The fire mystic Senneth crosses the country of Gillengaria, trying to discover if noble marlords of the Twelve Houses are planning an uprising against the King.

She's accompanied by the soldiers Tayse and Justin, two King's Riders who are unswervingly loyal to the crown. Also on the journey are the shape-changers Kirra and Donnal, and a young mystic named Cammon who can practically read minds.

It's soon clear that not only are marlords planning a rebellion, but that they are being aided by Daughters of the Pale Mother, a fanatical religious sect that hates mystics. While Senneth can clearly take care of herself, Tayse finds himself unable to stop watching her -determined both to protect her and to uncover her secrets.
THE PLOT: Mystic and Rider follows a group composed of mystics (people with some kind of paranormal or psychic power) and Riders (members of the King's guard) as they travel all over Gillengaria gathering information for the King.

King Baryn has heard tales of potential unrest among some of the twelve Houses (the noble families which lead each of the twelve "districts" which make up Gillengaria), and so he's asked a trusted mystic, Senneth, to find out what there is to them. Senneth is accompanied by two more mystics, the shapeshifters Kirra and Donnal, and by two King's Riders, Tayse and Justin. They are soon joined by another young mystic, Cammon, who they rescue from abuse in a tavern.

From the beginning, it's clear that there is something to the tales, and that the situation might be getting dangerous. A fanatical group of women who call themselves the Daughters of the Pale Mother have began a campaign against mystics, and their crusade seems to be gathering strength among the Southern Houses.
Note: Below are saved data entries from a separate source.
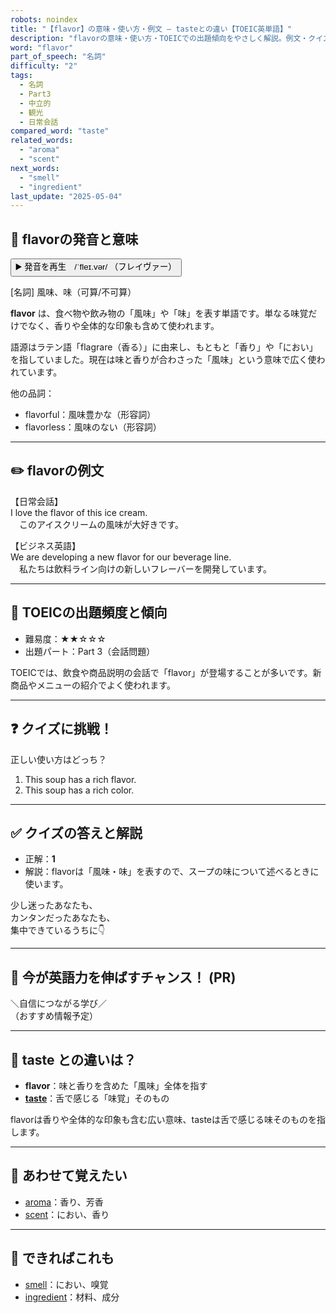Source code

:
```yaml
---
robots: noindex
title: "【flavor】の意味・使い方・例文 ― tasteとの違い【TOEIC英単語】"
description: "flavorの意味・使い方・TOEICでの出題傾向をやさしく解説。例文・クイズ付きでtasteとの違いもわかりやすく学べます。"
word: "flavor"
part_of_speech: "名詞"
difficulty: "2"
tags:
  - 名詞
  - Part3
  - 中立的
  - 観光
  - 日常会話
compared_word: "taste"
related_words:
  - "aroma"
  - "scent"
next_words:
  - "smell"
  - "ingredient"
last_update: "2025-05-04"
---
```


## 🔰 flavorの発音と意味

<button class="play-audio" onclick="playTTS('flavor')">
  <span class="play-audio-main">
    ▶️ 発音を再生　/ˈfleɪ.vər/
  </span>
  <span class="play-audio-sub">
    （フレイヴァー）
  </span>
</button>

[名詞] 風味、味（可算/不可算）

**flavor** は、食べ物や飲み物の「風味」や「味」を表す単語です。単なる味覚だけでなく、香りや全体的な印象も含めて使われます。

語源はラテン語「flagrare（香る）」に由来し、もともと「香り」や「におい」を指していました。現在は味と香りが合わさった「風味」という意味で広く使われています。

他の品詞：  
- flavorful：風味豊かな（形容詞）
- flavorless：風味のない（形容詞）

---

## ✏️ flavorの例文

【日常会話】  
I love the flavor of this ice cream.  
　このアイスクリームの風味が大好きです。

【ビジネス英語】  
We are developing a new flavor for our beverage line.  
　私たちは飲料ライン向けの新しいフレーバーを開発しています。

---

## 🎯 TOEICの出題頻度と傾向

- 難易度：★★☆☆☆
- 出題パート：Part 3（会話問題）

TOEICでは、飲食や商品説明の会話で「flavor」が登場することが多いです。新商品やメニューの紹介でよく使われます。

---

## ❓ クイズに挑戦！

正しい使い方はどっち？

1. This soup has a rich flavor.  
2. This soup has a rich color.

---

## ✅ クイズの答えと解説

- 正解：**1**
- 解説：flavorは「風味・味」を表すので、スープの味について述べるときに使います。

少し迷ったあなたも、  
カンタンだったあなたも、  
集中できているうちに👇️

---

## 🚀 今が英語力を伸ばすチャンス！ (PR)

<div class="info-center">
＼自信につながる学び／<br>  
（おすすめ情報予定）
</div>

---

## 🤔  taste との違いは？

- **flavor**：味と香りを含めた「風味」全体を指す
- **[taste](/word/taste/)**：舌で感じる「味覚」そのもの

flavorは香りや全体的な印象も含む広い意味、tasteは舌で感じる味そのものを指します。

---

## 🧩 あわせて覚えたい

- [aroma](/word/aroma/)：香り、芳香
- [scent](/word/scent/)：におい、香り

---

## 📖 できればこれも

- [smell](/word/smell/)：におい、嗅覚
- [ingredient](/word/ingredient/)：材料、成分

<!-- cvid: aid38_bid18 -->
MY THOUGHTS: Like with all of Shinn's books, I was absorbed by the story from the very beginning. And though the world she's created here is well-drawn and interesting and the adventures of our little band of explorers are exciting, that was not what drew me in. In fact, you could say that the action was a bit too episodic and that most of their travels are pointless, because they never learn much more than what they already know after the first couple of stops.

But see, Shinn's the kind of fantasy author I like, because her stories are all about the characters. What made me love this book were the developments within the group, seeing it turn from two separate bands, which start out mistrusting each other almost as much as the threats around them, into a real team.

At the beginning, there's a sharp division between the three (then four) mystics in the group and the Riders. While the Riders are not mystic-haters, they're not particularly comfortable with them. They don't really understand their powers, and there's an element of fear in their lack of understanding, especially in Justin. As for the mystics, they know how the Riders feel about them and suspect their intentions toward them.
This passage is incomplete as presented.